━━━━━ Data ━━━━━
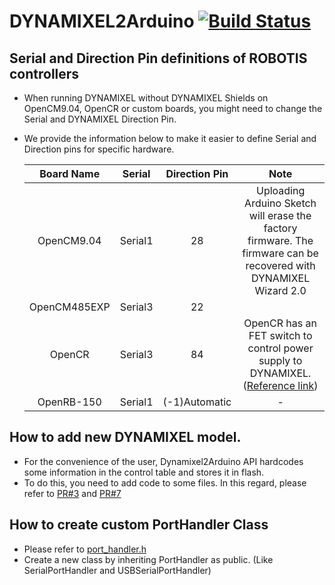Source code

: # DYNAMIXEL2Arduino [![Build Status](https://github.com/ROBOTIS-GIT/Dynamixel2Arduino/workflows/dynamixel2arduino_ci/badge.svg)](https://github.com/ROBOTIS-GIT/Dynamixel2Arduino)

## Serial and Direction Pin definitions of ROBOTIS controllers
 - When running DYNAMIXEL without DYNAMIXEL Shields on OpenCM9.04, OpenCR or custom boards, you might need to change the Serial and DYNAMIXEL Direction Pin.
 - We provide the information below to make it easier to define Serial and Direction pins for specific hardware.

    |Board Name|Serial|Direction Pin|Note|
    |:-:|:-:|:-:|:-:|
    |OpenCM9.04|Serial1|28|Uploading Arduino Sketch will erase the factory firmware. The firmware can be recovered with DYNAMIXEL Wizard 2.0|
    |OpenCM485EXP|Serial3|22||
    |OpenCR|Serial3|84|OpenCR has an FET switch to control power supply to DYNAMIXEL. ([Reference link](https://github.com/ROBOTIS-GIT/OpenCR/blob/master/arduino/opencr_arduino/opencr/libraries/DynamixelSDK/src/dynamixel_sdk/port_handler_arduino.cpp#L78))|
    |OpenRB-150|Serial1|(-1)Automatic|-|


## How to add new DYNAMIXEL model.
 - For the convenience of the user, Dynamixel2Arduino API hardcodes some information in the control table and stores it in flash.
 - To do this, you need to add code to some files. In this regard, please refer to [PR#3](https://github.com/ROBOTIS-GIT/Dynamixel2Arduino/pull/3) and [PR#7](https://github.com/ROBOTIS-GIT/Dynamixel2Arduino/pull/7)

## How to create custom PortHandler Class
 - Please refer to [port_handler.h](https://github.com/ROBOTIS-GIT/Dynamixel2Arduino/blob/master/src/utility/port_handler.h)
 - Create a new class by inheriting PortHandler as public. (Like SerialPortHandler and USBSerialPortHandler)
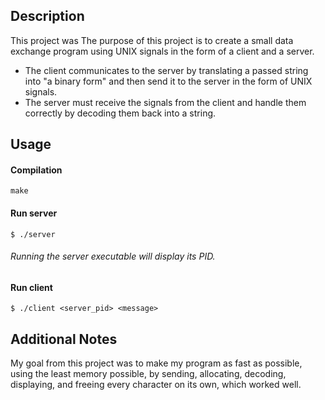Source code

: ##  Description 
This project was 
The purpose of this project is to create a small data exchange program using UNIX signals in the form of a client and a server.
- The client communicates to the server by translating a passed string into "a binary form" and then send it to the server in the form of UNIX signals.
- The server must receive the signals from the client and handle them correctly by decoding them back into a string.

##  Usage

####  Compilation

` make `
####  Run server

`$ ./server`
######  Running the server executable will display its PID.
####  Run client

`$ ./client <server_pid> <message>`
##  Additional Notes
My goal from this project was to make my program as fast as possible, using the least memory possible, by sending, allocating, decoding, displaying, and freeing every character on its own, which worked well.
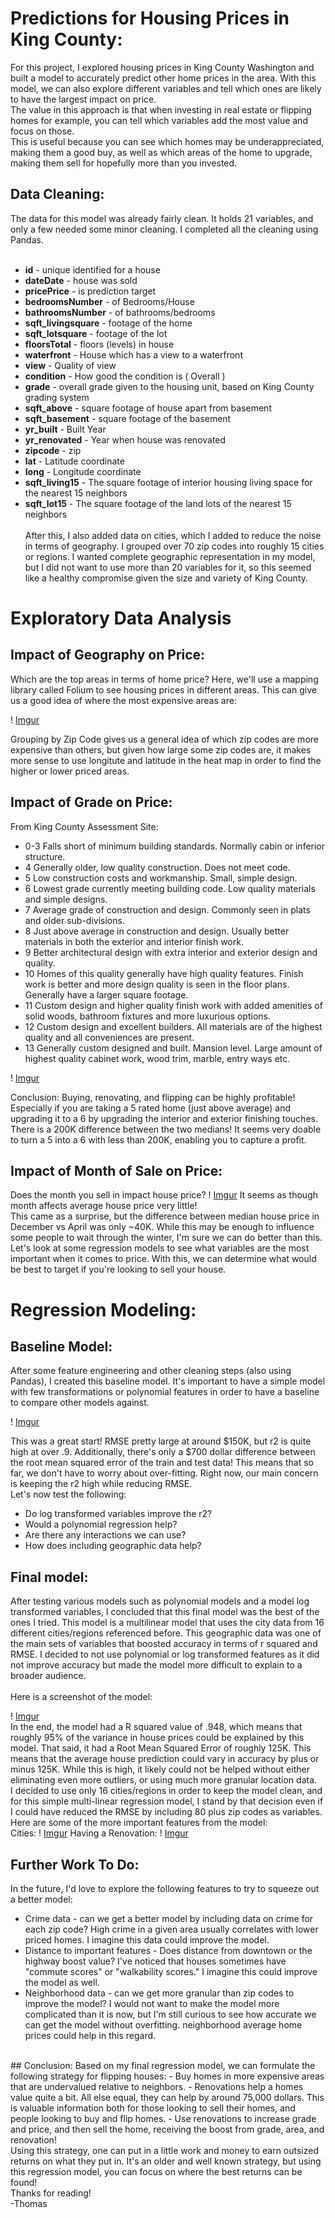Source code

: # Predictions for Housing Prices in King County:

For this project, I explored housing prices in King County Washington and built a model to accurately predict other home prices in the area.  With this model, we can also explore different variables and tell which ones are likely to have the largest impact on price.<br>
The value in this approach is that when investing in real estate or flipping homes for example, you can tell which variables add the most value and focus on those.<br>
This is useful because you can see which homes may be underappreciated, making them a good buy, as well as which areas of the home to upgrade, making them sell for hopefully more than you invested.

## Data Cleaning:

The data for this model was already fairly clean.  It holds 21 variables, and only a few needed some minor cleaning. I completed all the cleaning using Pandas. <br><br>

* **id** - unique identified for a house
* **dateDate** - house was sold
* **pricePrice** -  is prediction target
* **bedroomsNumber** -  of Bedrooms/House
* **bathroomsNumber** -  of bathrooms/bedrooms
* **sqft_livingsquare** -  footage of the home
* **sqft_lotsquare** -  footage of the lot
* **floorsTotal** -  floors (levels) in house
* **waterfront** - House which has a view to a waterfront
* **view** - Quality of view
* **condition** - How good the condition is ( Overall )
* **grade** - overall grade given to the housing unit, based on King County grading system
* **sqft_above** - square footage of house apart from basement
* **sqft_basement** - square footage of the basement
* **yr_built** - Built Year
* **yr_renovated** - Year when house was renovated
* **zipcode** - zip
* **lat** - Latitude coordinate
* **long** - Longitude coordinate
* **sqft_living15** - The square footage of interior housing living space for the nearest 15 neighbors
* **sqft_lot15** - The square footage of the land lots of the nearest 15 neighbors
<br><br>
After this, I also added data on cities, which I added to reduce the noise in terms of geography.  I grouped over 70 zip codes into roughly 15 cities or regions.  I wanted complete geographic representation in my model, but I did not want to use more than 20 variables for it, so this seemed like a healthy compromise given the size and variety of King County.<br>
# Exploratory Data Analysis
## Impact of Geography on Price:

Which are the top areas in terms of home price?
Here, we'll use a mapping library called Folium to see housing prices in different areas.
This can give us a good idea of where the most expensive areas are:
 
! [Imgur](https://i.imgur.com/ZoIKrwz.png)

Grouping by Zip Code gives us a general idea of which zip codes are more expensive than others, but given how large some zip codes are, it makes more sense to use longitute and latitude in the heat map in order to find the higher or lower priced areas.

## Impact of Grade on Price:

From King County Assessment Site: 
- 0-3 Falls short of minimum building standards. Normally cabin or inferior structure.
- 4 Generally older, low quality construction. Does not meet code.
- 5 Low construction costs and workmanship. Small, simple design.
- 6 Lowest grade currently meeting building code. Low quality materials and simple designs.
- 7 Average grade of construction and design. Commonly seen in plats and older sub-divisions.
- 8 Just above average in construction and design. Usually better materials in both the exterior and interior finish work.
- 9 Better architectural design with extra interior and exterior design and quality.
- 10 Homes of this quality generally have high quality features. Finish work is better and more design quality is seen in the floor plans. Generally have a larger square footage.
- 11 Custom design and higher quality finish work with added amenities of solid woods, bathroom fixtures and more luxurious options.
- 12 Custom design and excellent builders. All materials are of the highest quality and all conveniences are present.
- 13 Generally custom designed and built. Mansion level. Large amount of highest quality cabinet work, wood trim, marble, entry ways etc.

! [Imgur](https://i.imgur.com/odKvlxL.png)

Conclusion: Buying, renovating, and flipping can be highly profitable! Especially if you are taking a 5 rated home (just above average) and upgrading it to a 6 by upgrading the interior and exterior finishing touches. There is a 200K difference between the two medians! It seems very doable to turn a 5 into a 6 with less than 200K, enabling you to capture a profit.

## Impact of Month of Sale on Price: 

Does the month you sell in impact house price?
! [Imgur](https://i.imgur.com/VxWLidi.png)
It seems as though month affects average house price very little!<br>
This came as a surprise, but the difference between median house price in December vs April was only ~40K.  While this may be enough to influence some people to wait through the winter, I'm sure we can do better than this.  Let's look at some regression models to see what variables are the most important when it comes to price.  With this, we can determine what would be best to target if you're looking to sell your house.  

# Regression Modeling: 

## Baseline Model:
After some feature engineering and other cleaning steps (also using Pandas), I created this baseline model.  It's important to have a simple model with few transformations or polynomial features in order to have a baseline to compare other models against.

! [Imgur](https://i.imgur.com/LTjTwGl.png)

This was a great start!  RMSE pretty large at around $150K, but r2 is quite high at over .9.  Additionally, there's only a $700 dollar difference between the root mean squared error of the train and test data! This means that so far, we don't have to worry about over-fitting. Right now, our main concern is keeping the r2 high while reducing RMSE. 
<br>Let's now test the following:
- Do log transformed variables improve the r2?
- Would a polynomial regression help?
- Are there any interactions we can use?
- How does including geographic data help?

## Final model:

After testing various models such as polynomial models and a model log transformed variables, I concluded that this final model was the best of the ones I tried.  This model is a multilinear model that uses the city data from 16 different cities/regions referenced before.  This geographic data was one of the main sets of variables that boosted accuracy in terms of r squared and RMSE.  I decided to not use polynomial or log transformed features as it did not improve accuracy but made the model more difficult to explain to a broader audience.<br><br>
Here is a screenshot of the model:

! [Imgur](https://i.imgur.com/km9TGLm.png)
<br>
In the end, the model had a R squared value of .948, which means that roughly 95% of the variance in house prices could be explained by this model.  That said, it had a Root Mean Squared Error of roughly 125K.  This means that the average house prediction could vary in accuracy by plus or minus 125K.  While this is high, it likely could not be helped without either eliminating even more outliers, or using much more granular location data.  <br>
I decided to use only 16 cities/regions in order to keep the model clean, and for this simple multi-linear regression model, I stand by that decision even if I could have reduced the RMSE by including 80 plus zip codes as variables.
<br>
Here are some of the more important features from the model:
<br>
Cities:
! [Imgur](https://i.imgur.com/5UVO37t.png)
Having a Renovation:
! [Imgur](https://i.imgur.com/kozBMjP.png) 

## Further Work To Do:
In the future, I'd love to explore the following features to try to squeeze out a better model:
- Crime data - can we get a better model by including data on crime for each zip code?  High crime in a given area usually correlates with lower priced homes.  I imagine this data could improve the model.
- Distance to important features - Does distance from downtown or the highway boost value?  I've noticed that houses sometimes have "commute scores" or "walkability scores."  I imagine this could improve the model as well.
- Neighborhood data - can we get more granular than zip codes to improve the model?  I would not want to make the model more complicated than it is now, but I'm still curious to see how accurate we can get the model without overfitting.  neighborhood average home prices could help in this regard.
<br>
## Conclusion:
Based on my final regression model, we can formulate the following strategy for flipping houses:
- Buy homes in more expensive areas that are undervalued relative to neighbors.
- Renovations help a homes value quite a bit.  All else equal, they can help by around 75,000 dollars.  This is valuable information both for those looking to sell their homes, and people looking to buy and flip homes.
- Use renovations to increase grade and price, and then sell the home, receiving the boost from grade, area, and renovation!
<br>
Using this strategy, one can put in a little work and money to earn outsized returns on what they put in.  It's an older and well known strategy, but using this regression model, you can focus on where the best returns can be found!
<br>
Thanks for reading!
<br>
-Thomas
━━━━━
§ **How to complete this task**
Please repeat, with no pictures, each line from the start of the records above through the line with "- When running", inclusive, and only those.

§ **Your response**
Source code

: # DYNAMIXEL2Arduino [![Build Status](https://github.com/ROBOTIS-GIT/Dynamixel2Arduino/workflows/dynamixel2arduino_ci/badge.svg)](https://github.com/ROBOTIS-GIT/Dynamixel2Arduino)

## Serial and Direction Pin definitions of ROBOTIS controllers
 - When running DYNAMIXEL without DYNAMIXEL Shields on OpenCM9.04, OpenCR or custom boards, you might need to change the Serial and DYNAMIXEL Direction Pin.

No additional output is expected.